Even in our current situation though, the power of the government is limited. The Court warned that some restrictions may be so “arbitrary and oppressive in particular cases as to justify the interference of the courts to prevent wrong and oppression.” The Court added: “if a statute purporting to have been enacted to protect the public health, the public morals, or the public safety has no real or substantial relation to those objects, or is, beyond all question, a plain, palpable invasion of rights secured by the fundamental law, it is the duty of the courts to so adjudge, and thereby give effect to the Constitution.”

How would the courts decide what restrictions cross that line? They would most likely apply the “strict scrutiny” test, which requires that a law be “narrowly tailored to further a compelling government interest.” The government can override even such basic rights as freedom of speech, assembly, and religion if it meets the demands of strict scrutiny.

Preventing the spread of a pandemic is obviously a compelling government interest. Therefore challenges to any restrictions would turn on whether they are narrowly tailored to do that. One reason they may not be narrowly tailored is if they are egregiously excessive. But the courts will likely grant the government a lot of latitude on that question. In the Jacobson case, the pastor who didn’t want the vaccination argued that there was a difference of opinion about the effectiveness and risks of vaccinations. The Supreme Court responded: “The fact that the belief is not universal is not controlling, for there is scarcely any belief that is accepted by everyone. The possibility that the belief may be wrong, and that science may yet show it to be wrong, is not conclusive, for the legislature has the right to pass laws which, according to the common belief of the people, are adapted to prevent the spread of contagious diseases.”

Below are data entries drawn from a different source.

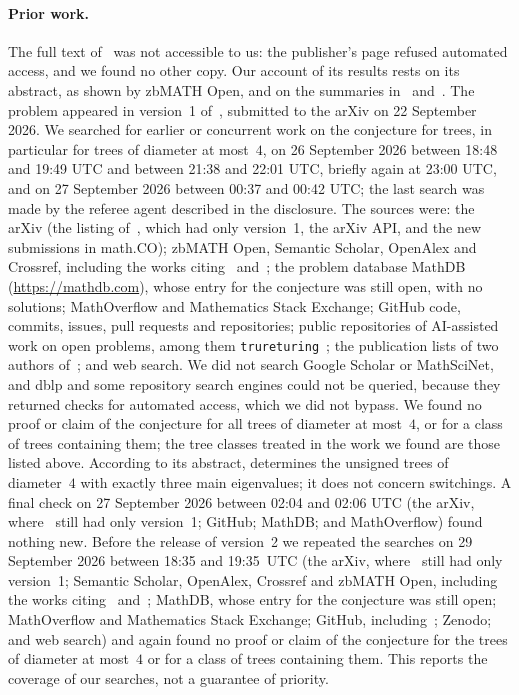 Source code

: \documentclass[11pt]{article}
\numberwithin{equation}{section}
\theoremstyle{remark}
\begin{document}
\paragraph{Prior work.}
The full text of~\cite{afgjl} was not accessible to us: the publisher's page
refused automated access, and we found no other copy. Our account of its
results rests on its abstract, as shown by zbMATH Open, and on the summaries
in~\cite{sy} and~\cite{akmp}. The problem
appeared in version~1 of~\cite{akmp}, submitted to the arXiv on 22 September
2026. We searched for earlier or concurrent work on the conjecture for trees,
in particular for trees of diameter at most~$4$, on 26 September 2026 between
18:48 and 19:49 UTC and between 21:38 and 22:01 UTC, briefly again at 23:00
UTC, and on 27 September 2026 between 00:37 and 00:42 UTC; the last search was
made by the referee agent described in the disclosure. The sources were: the
arXiv (the listing of~\cite{akmp}, which had only version~1, the arXiv API, and
the new submissions in math.CO); zbMATH Open, Semantic Scholar, OpenAlex and
Crossref, including the works citing~\cite{afgjl} and~\cite{sy}; the problem
database MathDB (\url{https://mathdb.com}), whose entry for the conjecture was
still open, with no solutions; MathOverflow and Mathematics Stack Exchange;
GitHub code, commits, issues, pull requests and repositories; public
repositories of AI-assisted work on open problems, among them
\texttt{trureturing}~\cite{tru}; the publication lists of two authors
of~\cite{afgjl}; and web search. We did not search Google Scholar or
MathSciNet, and dblp and some repository search engines could not be queried,
because they returned checks for automated access, which we did not bypass. We
found no proof or claim of the conjecture for all trees of diameter at
most~$4$, or for a class of trees containing them; the tree classes treated in
the work we found are those listed above. According to its abstract, \cite{fbj}
determines the unsigned trees of diameter~$4$ with exactly three main
eigenvalues; it does not concern switchings. A final check on 27 September
2026 between 02:04 and 02:06 UTC (the arXiv, where~\cite{akmp} still had only
version~1; GitHub; MathDB; and MathOverflow) found nothing new. Before the
release of version~2 we repeated the searches on 29 September 2026 between
18:35 and 19:35~UTC (the arXiv, where~\cite{akmp} still had only version~1;
Semantic Scholar, OpenAlex, Crossref and zbMATH Open, including the works
citing~\cite{akmp} and~\cite{afgjl}; MathDB, whose entry for the conjecture
was still open; MathOverflow and Mathematics Stack Exchange; GitHub,
including~\cite{tru}; Zenodo; and web search) and again found no proof or claim
of the conjecture for the trees of diameter at most~$4$ or for a class of trees
containing them. This reports the coverage of our searches, not a guarantee of
priority.
\end{document}
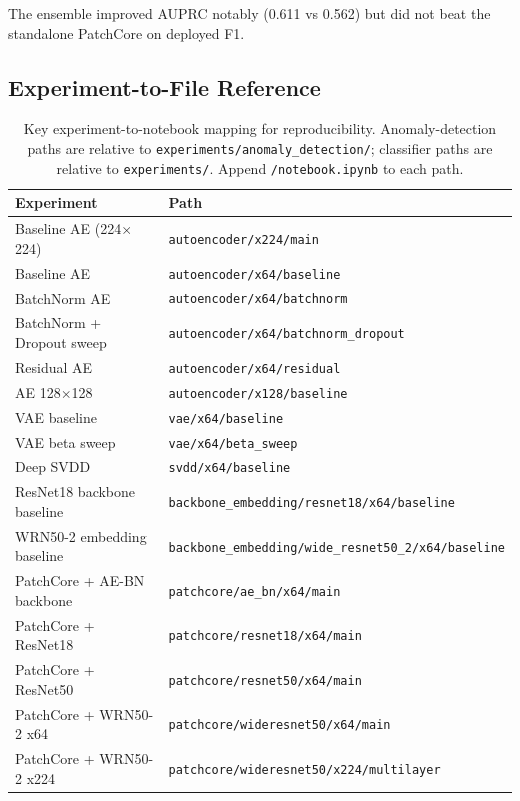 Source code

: \documentclass[11pt]{article}
\begin{document}
The ensemble improved AUPRC notably (0.611 vs 0.562) but did not beat the
standalone PatchCore on deployed F1.

\subsection{Experiment-to-File Reference}

\begin{table}[H]
\centering
\caption{Key experiment-to-notebook mapping for reproducibility.
Anomaly-detection paths are relative to \texttt{experiments/anomaly\_detection/};
classifier paths are relative to \texttt{experiments/}.
Append \texttt{/notebook.ipynb} to each path.}
\label{tab:appendix_notebooks}
\begin{tabularx}{\linewidth}{>{\raggedright\arraybackslash}X>{\raggedright\arraybackslash}X}
\toprule
Experiment & Path \\
\midrule
Baseline AE (224$\times$224)
  & \texttt{autoencoder/x224/main} \\
Baseline AE
  & \texttt{autoencoder/x64/baseline} \\
BatchNorm AE
  & \texttt{autoencoder/x64/batchnorm} \\
BatchNorm + Dropout sweep
  & \texttt{autoencoder/x64/batchnorm\_dropout} \\
Residual AE
  & \texttt{autoencoder/x64/residual} \\
AE 128$\times$128
  & \texttt{autoencoder/x128/baseline} \\
VAE baseline
  & \texttt{vae/x64/baseline} \\
VAE beta sweep
  & \texttt{vae/x64/beta\_sweep} \\
Deep SVDD
  & \texttt{svdd/x64/baseline} \\
ResNet18 backbone baseline
  & \texttt{backbone\_embedding/resnet18/x64/baseline} \\
WRN50-2 embedding baseline
  & \texttt{backbone\_embedding/wide\_resnet50\_2/x64/baseline} \\
PatchCore + AE-BN backbone
  & \texttt{patchcore/ae\_bn/x64/main} \\
PatchCore + ResNet18
  & \texttt{patchcore/resnet18/x64/main} \\
PatchCore + ResNet50
  & \texttt{patchcore/resnet50/x64/main} \\
PatchCore + WRN50-2 x64
  & \texttt{patchcore/wideresnet50/x64/main} \\
PatchCore + WRN50-2 x224
  & \texttt{patchcore/wideresnet50/x224/multilayer} \\

\end{tabularx}
\end{table}
\end{document}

So what would cross the line? Certainly anything racially discriminatory. President Trump likes to call COVID-19 the “China Virus.” If any part of the government tried to impose special rules on Asian Americans those rules would be unconstitutional. In 1900, the city of San Francisco “required persons of Chinese ancestry to undergo inoculation against the bubonic plague by a [potentially dangerous] serum known as ‘Haffkine Prophylactic’ and prohibited uninoculated Chinese residents from traveling outside the city.” A federal court stopped the city from enforcing the order, holding the city failed to produce evidence that the Chinese were more likely to carry or spread the plague than anyone else.

Restrictions that smack of political favoritism might fail strict scrutiny as well. So would hastily drafted laws that, perhaps unintentionally, made distinctions between what sorts of activities are allowed that could not be justified on public health grounds. Also, laws that put people’s lives or health in danger by over-restricting access to food, medicine, and medical treatment, or perhaps even exercise for some people would probably be unconstitutional. So might restrictions that, for reasons of political inertia, remained in place after they could no longer be reasonably justified.

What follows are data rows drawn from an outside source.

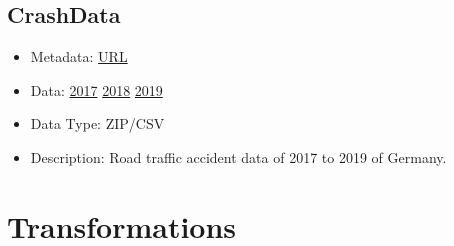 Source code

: \documentclass[
  letterpaper,
  DIV=11,
  numbers=noendperiod]{scrartcl}
\providecommand{\tightlist}{%
  \setlength{\itemsep}{0pt}\setlength{\parskip}{0pt}}\usepackage{longtable,booktabs,array}
\begin{document}
\hypertarget{crashdata}{%
\subsection{CrashData}\label{crashdata}}

\begin{itemize}
\tightlist
\item
  Metadata:
  \href{https://unfallatlas.statistikportal.de/_opendata2022.html}{URL}
\item
  Data:
  \href{https://www.opengeodata.nrw.de/produkte/transport_verkehr/unfallatlas/Unfallorte2017_EPSG25832_CSV.zip}{2017}
  \href{https://www.opengeodata.nrw.de/produkte/transport_verkehr/unfallatlas/Unfallorte2018_EPSG25832_CSV.zip}{2018}
  \href{https://www.opengeodata.nrw.de/produkte/transport_verkehr/unfallatlas/Unfallorte2019_EPSG25832_CSV.zip}{2019}
\item
  Data Type: ZIP/CSV
\item
  Description: Road traffic accident data of 2017 to 2019 of Germany.
\end{itemize}

\hypertarget{transformations}{%
\section{Transformations}\label{transformations}}
\end{document}
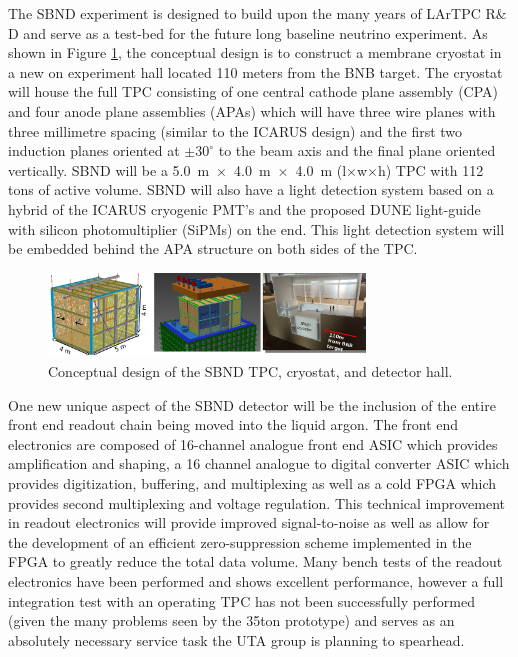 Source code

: 
The SBND experiment is designed to build upon the many years of LArTPC R$\&$D and serve as a test-bed for the future long baseline neutrino experiment. As shown in Figure \ref{fig:sbnd}, the conceptual design is to construct a membrane cryostat in a new on experiment hall located 110 meters from the BNB target. The cryostat will house the full TPC consisting of one central cathode plane assembly (CPA) and four anode plane assemblies (APAs) which will have three wire planes with three millimetre spacing (similar to the ICARUS design) and the first two induction planes oriented at $\pm 30^{\circ}$ to the beam axis and the final plane oriented vertically. SBND will be a 5.0~m~$\times$~4.0~m~$\times$~4.0~m (l$\times$w$\times$h) TPC with 112 tons of active volume. SBND will also have a light detection system based on a hybrid of the ICARUS cryogenic PMT's and the proposed DUNE light-guide with silicon photomultiplier (SiPMs) on the end. This light detection system will be embedded behind the APA structure on both sides of the TPC. 

\begin{figure}[htb]
\centering
\includegraphics[width=0.75\textwidth]{images/sbnd.png}
\caption[]{Conceptual design of the SBND TPC, cryostat, and detector hall.}
\label{fig:sbnd}
\end{figure}

One new unique aspect of the SBND detector will be the inclusion of the entire front end readout chain being moved into the liquid argon. The front end electronics are composed of 16-channel analogue front end ASIC which provides amplification and shaping, a 16 channel analogue to digital converter ASIC which provides digitization, buffering, and multiplexing as well as a cold FPGA which provides second multiplexing and voltage regulation. This technical improvement in readout electronics will provide improved signal-to-noise as well as allow for the development of an efficient zero-suppression scheme implemented in the FPGA to greatly reduce the total data volume. Many bench tests of the readout electronics have been performed and shows excellent performance, however a full integration test with an operating TPC has not been successfully performed (given the many problems seen by the 35ton prototype) and serves as an absolutely necessary service task the UTA group is planning to spearhead. 

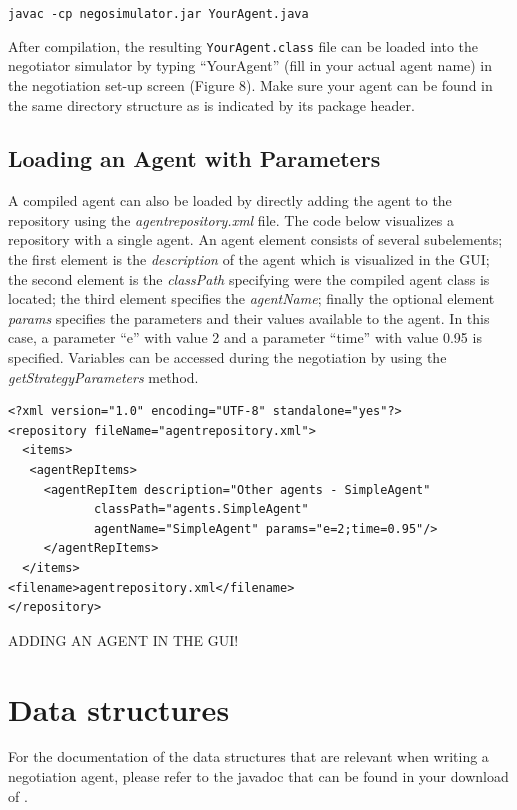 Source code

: \documentclass[]{article}
\begin{document}
\texttt{javac -cp negosimulator.jar YourAgent.java}

After compilation, the resulting \texttt{YourAgent.class} file can be loaded into the negotiator simulator by typing ``YourAgent'' (fill in your actual agent name) in the negotiation set-up screen (Figure 8). Make sure your agent can be found in the same directory structure as is indicated by its package header.

\subsection{Loading an Agent with Parameters}
A compiled agent can also be loaded by directly adding the agent to the repository using the \textit{agentrepository.xml} file. The code below visualizes a repository with a single agent. An agent element consists of several subelements; the first element is the \textit{description} of the agent which is visualized in the GUI; the second element is the \textit{classPath} specifying were the compiled agent class is located; the third element specifies the \textit{agentName}; finally the optional element \textit{params} specifies the parameters and their values available to the agent. In this case, a parameter ``e'' with value 2 and a parameter ``time'' with value 0.95 is specified. Variables can be accessed during the negotiation by using the \textit{getStrategyParameters} method.

\begin{lstlisting}
<?xml version="1.0" encoding="UTF-8" standalone="yes"?>
<repository fileName="agentrepository.xml">
  <items>
   <agentRepItems>
     <agentRepItem description="Other agents - SimpleAgent"
			classPath="agents.SimpleAgent"
			agentName="SimpleAgent" params="e=2;time=0.95"/>
     </agentRepItems>
  </items>
<filename>agentrepository.xml</filename>
</repository>
\end{lstlisting}
 
ADDING AN AGENT IN THE GUI!

\section{Data structures}
For the documentation of the data structures that are relevant when writing a negotiation agent, please refer to the javadoc that can be found in your download of \Genius. 
\end{document}
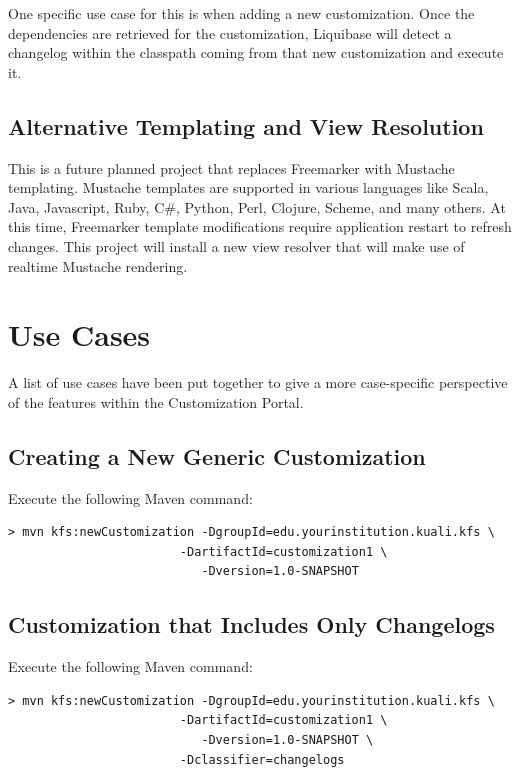 \documentclass[12pt]{report}
\begin{document}
One specific use case for this is when adding a new customization. Once the dependencies are retrieved for the customization, Liquibase
will detect a changelog within the classpath coming from that new customization and execute it.

\subsection{Alternative Templating and View Resolution}

This is a future planned project that replaces Freemarker with Mustache templating. Mustache templates are supported in various
languages like Scala, Java, Javascript, Ruby, C\#, Python, Perl, Clojure, Scheme, and many others. At this time, Freemarker template 
modifications require application restart to refresh changes. This project will install a new view resolver that will make use of realtime
Mustache rendering.

\section{Use Cases}

A list of use cases have been put together to give a more case-specific perspective of the features within the Customization Portal.

\subsection{Creating a New Generic Customization}

Execute the following Maven command:

\begin{verbatim}
> mvn kfs:newCustomization -DgroupId=edu.yourinstitution.kuali.kfs \
                        -DartifactId=customization1 \
                           -Dversion=1.0-SNAPSHOT
\end{verbatim}

\subsection{Customization that Includes Only Changelogs}

Execute the following Maven command:

\begin{verbatim}
> mvn kfs:newCustomization -DgroupId=edu.yourinstitution.kuali.kfs \
                        -DartifactId=customization1 \
                           -Dversion=1.0-SNAPSHOT \
                        -Dclassifier=changelogs
\end{verbatim}
\end{document}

Finally, it is worth noting that there are two ways to challenge the constitutionality of a law. Someone could challenge a law “on its face,” meaning they want the court to strike down the law in its entirety. Another way is to challenge a law “as applied” to a particular person. For example, a cardiac patient might challenge a restriction that is preventing him or her from going outside for needed exercise. 

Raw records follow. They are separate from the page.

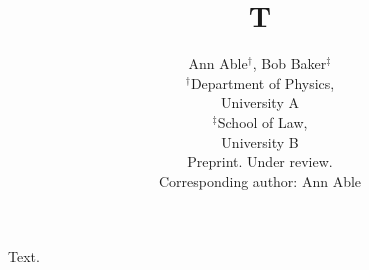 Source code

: \documentclass{article}
\title{T}
\author{Ann Able$^{\dagger}$, Bob Baker$^{\ddagger}$ \\ $^\dagger$Department of Physics, \\ University A \\ $^\ddagger$School of Law, \\ University B \\ Preprint. Under review. \\ Corresponding author: Ann Able}
\begin{document}
\maketitle
Text.
\end{document}
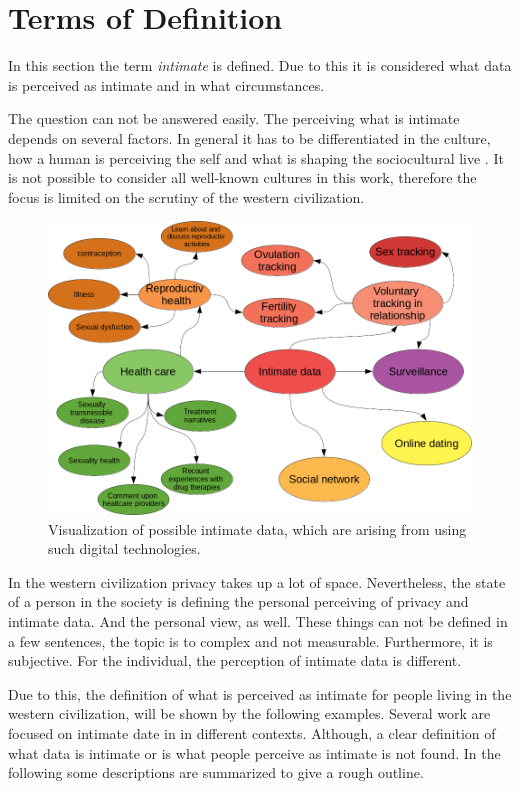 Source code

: \section{Terms of Definition}
\label{sec:terms_of_definition}
In this section the term \textit{intimate} is defined. Due to this it is considered what data is perceived as intimate and in what circumstances.

The question can not be answered easily. The perceiving what is intimate depends on several factors.
In general it has to be differentiated in the culture, how a human is perceiving the self and what is shaping the sociocultural live \cite{carrithers1985category}. It is not possible to consider all well-known cultures in this work, therefore the focus is limited on the scrutiny of the western civilization. 
\begin{figure}[htb]
	\centering
	\includegraphics[width=\linewidth]{img/cluster.png}
	\caption{Visualization of possible intimate data, which are arising from using such digital technologies.}
	\label{fig:cluster}
\end{figure}
In the western civilization privacy takes up a lot of space. Nevertheless, the state of a person in the society is defining the personal perceiving of privacy and intimate data. And the personal view, as well.
These things can not be defined in a few sentences, the topic is to complex and not measurable. Furthermore, it is subjective. For the individual, the perception of intimate data is different.

Due to this, the definition of what is perceived as intimate for people living in the western civilization, will be shown by the following examples. Several work are focused on intimate date in in different contexts. Although, a clear definition of what data is intimate or is what people perceive as intimate is not found.
In the following some descriptions are summarized to give a rough outline.

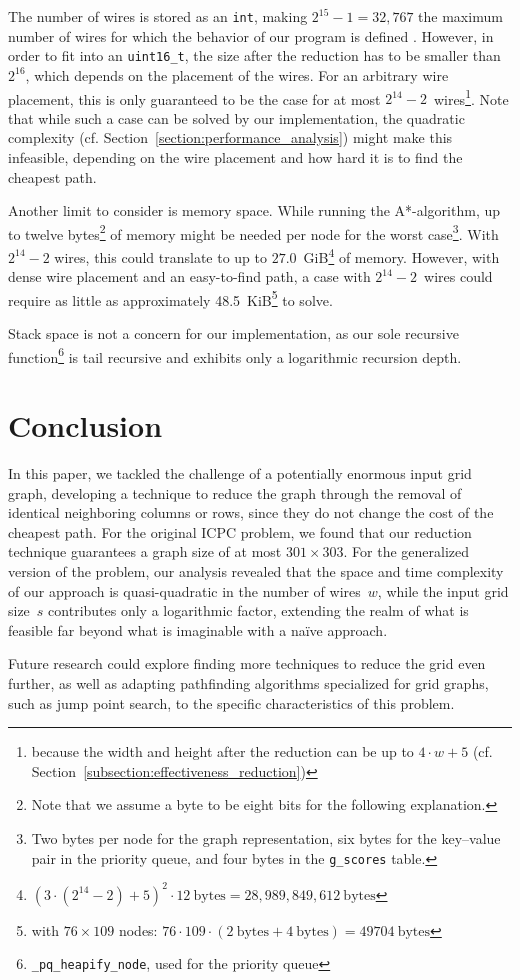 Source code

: \documentclass[sigconf,nonacm,screen]{acmart}
\begin{document}
The number of wires is stored as an \texttt{int}, making $2^{15}-1=32,767$ the maximum number of wires for which the behavior of our program is defined \cite{isoiec_C99}. However, in order to fit into an \texttt{uint16\_t}, the size after the reduction has to be smaller than $2^{16}$, which depends on the placement of the wires. For an arbitrary wire placement, this is only guaranteed to be the case for at most $2^{14}-2$~wires\footnote{because the width and height after the reduction can be up to $4\cdot w + 5$ (cf. Section~\ref{subsection:effectiveness_reduction})}. Note that while such a case can be solved by our implementation, the quadratic complexity (cf. Section~\ref{section:performance_analysis}) might make this infeasible, depending on the wire placement and how hard it is to find the cheapest path.

Another limit to consider is memory space. While running the A*-algorithm, up to twelve bytes\footnote{Note that we assume a byte to be eight bits for the following explanation.} of memory might be needed per node for the worst case\footnote{Two bytes per node for the graph representation, six bytes for the key--value pair in the priority queue, and four bytes in the \texttt{g\_scores} table.}. With $2^{14}-2$ wires, this could translate to up to $27.0$~GiB\footnote{$(3\cdot(2^{14}-2)+5)^2\cdot12 \mathrm{~bytes} = 28,989,849,612 \mathrm{~bytes}$} of memory. However, with dense wire placement and an easy-to-find path, a case with $2^{14}-2$~wires could require as little as approximately 48.5~KiB\footnote{with $76\times109$ nodes: $76\cdot109\cdot(2~\mathrm{bytes}+4~\mathrm{bytes})= 49704~\mathrm{bytes}$} to solve.

Stack space is not a concern for our implementation, as our sole recursive function\footnote{\texttt{\_pq\_heapify\_node}, used for the priority queue} is tail recursive and exhibits only a logarithmic recursion depth.



\section{Conclusion}
In this paper, we tackled the challenge of a potentially enormous input grid graph, developing a technique to reduce the graph through the removal of identical neighboring columns or rows, since they do not change the cost of the cheapest path. For the original ICPC problem, we found that our reduction technique guarantees a graph size of at most $301\times303$. For the generalized version of the problem, our analysis revealed that the space and time complexity of our approach is quasi-quadratic in the number of wires~$w$, while the input grid size~$s$ contributes only a logarithmic factor, extending the realm of what is feasible far beyond what is imaginable with a na\"ive approach.

Future research could explore finding more techniques to reduce the grid even further, as well as adapting pathfinding algorithms specialized for grid graphs, such as jump point search, to the specific characteristics of this problem.




\end{document}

For now, it seems more likely that a court would uphold an “as applied” challenge where a restriction was enforced so rigidly that it created a harmful outcome in a particular case. While the government must act forcefully to protect public health, it would be best if restrictions were enforced flexibly. For example, while the mayor of Los Angeles has said of his “safer at home” order: “This is not a request—this is an order,” his officials have also said that they would take a “light touch” to enforcement.

In conclusion, strong government action, with due respect for the government’s constitutional limitations and some flexibility in enforcement, would seem to be the best approach.